Beyond the general description of microbiota composition and diversity descriptors used in Dahan et al.10, we studied correlations between taxa, community structure and functionality of the microbiome across symbiont treatments. Community level analysis can grasp microbial functioning more accurately than compositional analysis alone21,64. Ecosystems are shaped by the composition of the community, but also on the type and strength of associations among co-existing members64,65,66. Network-based approaches have proven helpful in deciphering complex microbial interaction patterns21,64,65. In addition, as the community response to disturbance often involves changes in microbial interactions without affecting composition or microbial diversity, co-occurrence networks become an essential tool to compare microbial communities under different conditions51,66. For example, co-occurrence networks reveal more complexity than community composition in the resistance and resilience of plant microbial communities to drought stress66, and using a network approach revealed differential patterns of bacterial interactions in goats infected with the parasite Cryptosporidium parvum67.

Conclusions

We found that a rapidly evolved and novel protective symbiont engages in additional interactions with other colonizing micro-organisms to become a keystone taxon.

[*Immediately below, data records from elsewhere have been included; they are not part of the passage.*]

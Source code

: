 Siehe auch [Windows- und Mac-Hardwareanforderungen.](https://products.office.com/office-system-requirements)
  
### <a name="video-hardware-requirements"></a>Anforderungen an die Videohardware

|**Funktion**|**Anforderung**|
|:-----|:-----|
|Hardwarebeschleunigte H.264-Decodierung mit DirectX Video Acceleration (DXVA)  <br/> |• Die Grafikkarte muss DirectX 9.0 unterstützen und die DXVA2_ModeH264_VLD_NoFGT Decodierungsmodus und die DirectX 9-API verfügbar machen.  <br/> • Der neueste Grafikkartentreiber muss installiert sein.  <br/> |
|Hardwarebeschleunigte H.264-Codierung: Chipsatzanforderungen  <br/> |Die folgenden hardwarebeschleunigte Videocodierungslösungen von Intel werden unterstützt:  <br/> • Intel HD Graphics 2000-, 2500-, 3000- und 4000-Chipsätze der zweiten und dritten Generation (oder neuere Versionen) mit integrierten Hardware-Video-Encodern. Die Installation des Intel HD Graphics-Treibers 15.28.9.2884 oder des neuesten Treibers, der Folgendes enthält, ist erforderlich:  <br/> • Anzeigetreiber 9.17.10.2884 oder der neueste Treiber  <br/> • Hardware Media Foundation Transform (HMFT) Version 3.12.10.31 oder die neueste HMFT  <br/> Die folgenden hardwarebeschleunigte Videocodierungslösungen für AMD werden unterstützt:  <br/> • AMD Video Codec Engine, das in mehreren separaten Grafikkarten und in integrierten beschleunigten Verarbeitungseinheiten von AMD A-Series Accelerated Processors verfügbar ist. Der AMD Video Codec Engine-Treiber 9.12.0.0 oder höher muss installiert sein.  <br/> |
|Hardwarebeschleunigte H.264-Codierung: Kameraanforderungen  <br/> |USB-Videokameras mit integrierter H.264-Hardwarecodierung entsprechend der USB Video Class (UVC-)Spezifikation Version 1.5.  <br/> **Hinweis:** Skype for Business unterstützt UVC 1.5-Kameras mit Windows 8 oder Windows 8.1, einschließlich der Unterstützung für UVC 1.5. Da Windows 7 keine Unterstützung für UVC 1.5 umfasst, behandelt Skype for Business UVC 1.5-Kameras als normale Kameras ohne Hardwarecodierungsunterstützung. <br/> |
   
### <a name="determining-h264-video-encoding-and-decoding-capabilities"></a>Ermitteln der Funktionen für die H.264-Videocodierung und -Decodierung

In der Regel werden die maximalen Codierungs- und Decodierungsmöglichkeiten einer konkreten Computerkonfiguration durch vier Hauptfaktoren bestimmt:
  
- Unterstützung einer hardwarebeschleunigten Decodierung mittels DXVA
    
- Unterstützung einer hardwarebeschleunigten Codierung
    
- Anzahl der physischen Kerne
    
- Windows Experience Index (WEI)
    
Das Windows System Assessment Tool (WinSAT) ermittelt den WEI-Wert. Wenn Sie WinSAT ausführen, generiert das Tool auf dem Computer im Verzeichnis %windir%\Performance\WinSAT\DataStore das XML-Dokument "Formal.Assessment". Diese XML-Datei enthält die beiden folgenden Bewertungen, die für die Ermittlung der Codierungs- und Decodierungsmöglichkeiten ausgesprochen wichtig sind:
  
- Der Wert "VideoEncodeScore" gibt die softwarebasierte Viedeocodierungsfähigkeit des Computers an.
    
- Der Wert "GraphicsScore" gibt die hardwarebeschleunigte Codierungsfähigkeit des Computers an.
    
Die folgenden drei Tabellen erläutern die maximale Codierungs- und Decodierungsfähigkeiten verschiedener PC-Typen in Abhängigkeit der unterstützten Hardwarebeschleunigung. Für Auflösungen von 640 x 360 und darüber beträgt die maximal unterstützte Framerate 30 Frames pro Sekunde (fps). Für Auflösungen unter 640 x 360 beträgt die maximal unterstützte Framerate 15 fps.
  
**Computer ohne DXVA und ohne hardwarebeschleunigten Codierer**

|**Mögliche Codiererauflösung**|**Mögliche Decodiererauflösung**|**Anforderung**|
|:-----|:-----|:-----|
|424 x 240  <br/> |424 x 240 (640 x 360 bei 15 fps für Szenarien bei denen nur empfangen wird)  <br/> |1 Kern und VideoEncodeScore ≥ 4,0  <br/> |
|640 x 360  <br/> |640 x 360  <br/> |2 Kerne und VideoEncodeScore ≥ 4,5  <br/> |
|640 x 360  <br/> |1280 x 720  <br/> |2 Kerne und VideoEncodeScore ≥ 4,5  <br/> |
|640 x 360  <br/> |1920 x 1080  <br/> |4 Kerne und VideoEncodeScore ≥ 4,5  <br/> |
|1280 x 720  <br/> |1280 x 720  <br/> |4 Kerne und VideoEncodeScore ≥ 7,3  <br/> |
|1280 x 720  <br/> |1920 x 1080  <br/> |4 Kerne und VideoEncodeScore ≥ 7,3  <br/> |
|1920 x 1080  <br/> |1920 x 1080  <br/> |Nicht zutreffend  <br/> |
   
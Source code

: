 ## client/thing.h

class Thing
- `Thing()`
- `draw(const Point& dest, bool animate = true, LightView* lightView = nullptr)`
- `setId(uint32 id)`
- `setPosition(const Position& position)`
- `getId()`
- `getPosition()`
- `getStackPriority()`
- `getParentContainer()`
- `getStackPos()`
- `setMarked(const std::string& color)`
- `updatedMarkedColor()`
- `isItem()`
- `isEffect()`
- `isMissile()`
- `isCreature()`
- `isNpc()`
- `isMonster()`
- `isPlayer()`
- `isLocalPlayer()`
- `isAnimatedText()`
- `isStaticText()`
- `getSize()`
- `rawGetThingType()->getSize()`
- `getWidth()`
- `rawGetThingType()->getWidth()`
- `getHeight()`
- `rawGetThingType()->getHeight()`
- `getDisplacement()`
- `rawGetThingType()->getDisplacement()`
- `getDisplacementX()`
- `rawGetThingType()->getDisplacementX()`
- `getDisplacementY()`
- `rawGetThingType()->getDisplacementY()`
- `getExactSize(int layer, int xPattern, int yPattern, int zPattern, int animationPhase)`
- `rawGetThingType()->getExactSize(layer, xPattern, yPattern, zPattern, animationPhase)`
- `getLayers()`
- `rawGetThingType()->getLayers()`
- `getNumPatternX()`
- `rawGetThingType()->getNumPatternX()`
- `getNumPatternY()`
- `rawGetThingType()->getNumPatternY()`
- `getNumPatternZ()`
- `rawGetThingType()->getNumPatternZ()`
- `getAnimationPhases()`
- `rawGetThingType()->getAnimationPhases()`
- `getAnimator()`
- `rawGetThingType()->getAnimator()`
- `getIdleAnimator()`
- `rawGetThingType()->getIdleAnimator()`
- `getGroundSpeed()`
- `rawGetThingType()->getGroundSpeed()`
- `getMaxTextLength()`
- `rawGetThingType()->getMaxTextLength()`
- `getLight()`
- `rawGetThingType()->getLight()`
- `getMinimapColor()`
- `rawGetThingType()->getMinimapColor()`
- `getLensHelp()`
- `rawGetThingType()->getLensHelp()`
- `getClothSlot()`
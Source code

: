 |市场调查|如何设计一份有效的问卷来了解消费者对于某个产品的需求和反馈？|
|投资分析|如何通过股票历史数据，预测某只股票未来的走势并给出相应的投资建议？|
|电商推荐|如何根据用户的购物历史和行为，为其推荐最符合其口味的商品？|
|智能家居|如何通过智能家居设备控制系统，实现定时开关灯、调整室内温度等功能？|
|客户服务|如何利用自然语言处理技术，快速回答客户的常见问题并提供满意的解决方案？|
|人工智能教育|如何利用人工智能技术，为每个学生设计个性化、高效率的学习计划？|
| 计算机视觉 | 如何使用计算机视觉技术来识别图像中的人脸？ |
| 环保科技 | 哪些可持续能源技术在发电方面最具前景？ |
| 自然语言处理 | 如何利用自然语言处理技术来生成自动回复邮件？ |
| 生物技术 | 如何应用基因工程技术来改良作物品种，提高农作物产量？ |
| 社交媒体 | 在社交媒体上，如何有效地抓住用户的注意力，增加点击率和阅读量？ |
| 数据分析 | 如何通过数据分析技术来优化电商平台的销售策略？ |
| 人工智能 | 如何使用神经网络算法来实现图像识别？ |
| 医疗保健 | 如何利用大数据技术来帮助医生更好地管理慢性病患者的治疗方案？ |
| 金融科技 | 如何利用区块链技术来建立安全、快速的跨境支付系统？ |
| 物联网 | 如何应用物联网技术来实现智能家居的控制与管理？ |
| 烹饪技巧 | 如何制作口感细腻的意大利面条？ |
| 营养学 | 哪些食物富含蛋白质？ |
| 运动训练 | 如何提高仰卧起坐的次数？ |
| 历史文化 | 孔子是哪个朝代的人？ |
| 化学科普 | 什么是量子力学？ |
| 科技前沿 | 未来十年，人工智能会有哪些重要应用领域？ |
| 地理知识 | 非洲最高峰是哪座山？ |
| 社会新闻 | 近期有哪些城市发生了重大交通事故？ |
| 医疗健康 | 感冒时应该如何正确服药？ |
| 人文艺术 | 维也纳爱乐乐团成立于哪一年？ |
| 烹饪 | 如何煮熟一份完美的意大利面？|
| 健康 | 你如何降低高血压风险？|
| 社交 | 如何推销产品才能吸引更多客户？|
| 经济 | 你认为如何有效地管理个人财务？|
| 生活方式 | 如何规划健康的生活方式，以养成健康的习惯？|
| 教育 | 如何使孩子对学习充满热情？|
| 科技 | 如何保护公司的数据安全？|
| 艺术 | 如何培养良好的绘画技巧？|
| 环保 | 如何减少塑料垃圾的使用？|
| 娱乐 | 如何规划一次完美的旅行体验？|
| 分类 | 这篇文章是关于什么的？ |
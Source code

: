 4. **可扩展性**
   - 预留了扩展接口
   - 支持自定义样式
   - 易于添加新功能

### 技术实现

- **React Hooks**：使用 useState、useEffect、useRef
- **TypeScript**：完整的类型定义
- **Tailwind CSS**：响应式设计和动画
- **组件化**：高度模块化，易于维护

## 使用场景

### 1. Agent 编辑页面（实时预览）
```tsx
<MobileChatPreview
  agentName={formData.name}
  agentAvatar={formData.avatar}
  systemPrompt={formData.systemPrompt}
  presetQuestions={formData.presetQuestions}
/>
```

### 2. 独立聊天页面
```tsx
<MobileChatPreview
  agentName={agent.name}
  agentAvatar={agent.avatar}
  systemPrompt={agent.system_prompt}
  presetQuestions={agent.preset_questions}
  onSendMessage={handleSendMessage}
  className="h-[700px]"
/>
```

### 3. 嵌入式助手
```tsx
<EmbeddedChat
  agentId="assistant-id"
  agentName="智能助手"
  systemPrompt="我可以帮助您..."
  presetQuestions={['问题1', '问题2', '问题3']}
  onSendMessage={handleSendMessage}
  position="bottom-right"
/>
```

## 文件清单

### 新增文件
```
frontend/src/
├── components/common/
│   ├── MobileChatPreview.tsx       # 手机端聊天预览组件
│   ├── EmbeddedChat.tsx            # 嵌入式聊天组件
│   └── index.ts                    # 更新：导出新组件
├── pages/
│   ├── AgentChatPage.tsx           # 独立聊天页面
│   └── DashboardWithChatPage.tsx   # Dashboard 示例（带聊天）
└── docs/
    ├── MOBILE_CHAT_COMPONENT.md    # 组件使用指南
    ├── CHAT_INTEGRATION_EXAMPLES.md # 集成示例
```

The symbiont had been experimentally evolved in the absence of natural host microbiota, yet it restructured the microbial community. Experimental evolution of protective microbes could be used for microbiome engineering approaches68,69 in which microbes are ‘evolutionarily-trained’ to induce desired protective phenotypes amidst the microbiota. Such pathogen colonization resistance traits may also modify microbiota structure and restore ecological balance. Results here suggest that the mechanism of protection may matter, as protection via direct interactions with pathogens (i.e., protective E. faecalis vs. S. aureus), rather than via host-mediated immunity (P. mendocina vs. P. aeruginosa) resulted in increased keystoneness for the protective symbiont in the C. elegans microbiota. Furthermore, the hierarchical re-organization of the microbial communities may enhance the protective phenotype of E. faecalis via functional changes of C. elegans microbiota. Application of network biology will enhance our understanding of microbiota responses to protective microbial symbionts. Knowing the extent of cascading effects on microbiomes may prove helpful in determining the side-effects and effectiveness of protective symbionts, which may guide interventions to improve human and animal health.